Esik kurganından çıkarılan horizontal yazı 26 harften oluşmakta ve Orhon-Yenisey yazılarını hatırlatmaktadır (Süleymanov 1990: 85). Bu yazı önce de üzerinde durduğumuz üzere, Süleymanov tarafından "Han'ın oğlu yirmi üç yaşında yok oldu (Halkın?) adı sanı da yok oldu" şeklinde gönümüz Türkçesine aktarılmıştır (Süleymanov 1970: 3). Yine ona göre, burada kullanılan 26 harf Göktürk metinlerinde kullanılan harflerin ilkel şekilleri olup, kullanılan kelimeler de yine Göktürkçede geçen kelimelerin eski şekilleridir (Süleymanov 1970: 1-3).




Pavlador bölgesinde Bobrovoye köyü yakınlarında yapılan arkeolojik kazılar sonucunda bir kurganda Saka dönemine, MÖ 5.-4. yüzyıllara tarihlendirilen runik yazı ele geçirilmiştir. Bir altın gem kayışı üzerine tutturulmuş kemik nazarlık bir karaca şeklinde oyulmuş ve bunda sağdan sola "Beyaz Maral" yazısı okunabilmiştir. Nazarlık üzerindeki runik yazının Türkçe konuşan Sakaların yazı sistemi olduğu belirlenebilmiştir. Bu yazı, runik yazının Güney Sibirya ve Kazakistan'daki atlı kavimler arasında, ancak çok geç çıktığı yolunda ortaya atılan görüşün belirgin bir biçimde yanlışlığını ortaya koymuştur (Amancolov 1989: 793-794).
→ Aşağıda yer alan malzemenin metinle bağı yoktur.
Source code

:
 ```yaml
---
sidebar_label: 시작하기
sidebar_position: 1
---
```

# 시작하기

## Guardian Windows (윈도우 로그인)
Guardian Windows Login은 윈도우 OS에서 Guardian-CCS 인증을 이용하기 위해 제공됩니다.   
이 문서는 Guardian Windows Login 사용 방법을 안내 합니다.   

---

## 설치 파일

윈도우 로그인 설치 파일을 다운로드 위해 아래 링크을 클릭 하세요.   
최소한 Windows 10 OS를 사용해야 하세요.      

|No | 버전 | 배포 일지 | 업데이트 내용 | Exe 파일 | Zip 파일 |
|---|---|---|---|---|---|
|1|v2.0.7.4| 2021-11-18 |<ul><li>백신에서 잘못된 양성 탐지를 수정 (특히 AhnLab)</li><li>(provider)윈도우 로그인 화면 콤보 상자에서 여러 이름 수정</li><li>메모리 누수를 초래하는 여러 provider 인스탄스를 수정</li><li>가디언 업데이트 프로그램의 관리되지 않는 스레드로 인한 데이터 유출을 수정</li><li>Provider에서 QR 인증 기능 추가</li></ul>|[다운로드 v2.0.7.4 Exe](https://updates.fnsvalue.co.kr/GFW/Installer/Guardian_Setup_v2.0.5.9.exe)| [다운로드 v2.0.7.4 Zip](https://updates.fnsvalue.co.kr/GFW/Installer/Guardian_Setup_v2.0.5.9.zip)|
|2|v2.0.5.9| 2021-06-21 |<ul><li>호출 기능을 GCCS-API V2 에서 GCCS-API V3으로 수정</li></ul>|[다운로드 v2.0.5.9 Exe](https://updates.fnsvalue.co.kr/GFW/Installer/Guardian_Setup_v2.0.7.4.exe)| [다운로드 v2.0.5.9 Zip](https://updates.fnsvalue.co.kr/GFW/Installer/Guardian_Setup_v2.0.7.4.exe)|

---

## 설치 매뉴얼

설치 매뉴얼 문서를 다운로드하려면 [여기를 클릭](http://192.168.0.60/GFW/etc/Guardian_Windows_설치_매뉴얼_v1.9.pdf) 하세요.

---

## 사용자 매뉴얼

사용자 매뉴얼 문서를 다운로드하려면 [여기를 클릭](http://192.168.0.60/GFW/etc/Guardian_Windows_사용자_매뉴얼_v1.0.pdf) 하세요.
İskitler çiviyazısı kültür sahasına ulaşıp, İran'dan Anadolu içlerine kadar nüfuz ettikleri ve burada bir müddet hâkimiyet kurdukları zaman zarfında çiviyazısını öğrenmişlerdir. Bunu açık bir şekilde Sus'ta bulunmuş olan çiviyazılı metinler göstermektedir. Buradan ele geçirilen metinlerin dilinin de Türkçe ile bağlantılı olması ve Sakalara ait olduğunun belirlenmesi, onların çiviyazısını öğrendikleri ve kullandıklarını göstermektedir. Esik kurganından bulunan küçük bir çanağa yazılmış olan yazının da runik yazı olduğu ve daha sonraki Göktürk yazısının öncüsü olduğu kabul edilmektedir. Esik kurganında bulunmuş olan bu yazının karakteri, kullanılan harfler ve şekilleri, Orhun-Yenisey yazısının karakteri, harfleri ve şekilleriyle karşılaştırılmış ve onların aynı olduğu belirlenerek, Esik kurganından bulunan yazının Orhun-Yenisey yazısının prototipi olduğu kabul edilmiştir.



İlhami Durmuş'un İskitler adlı kitabından alıntılanmıştır.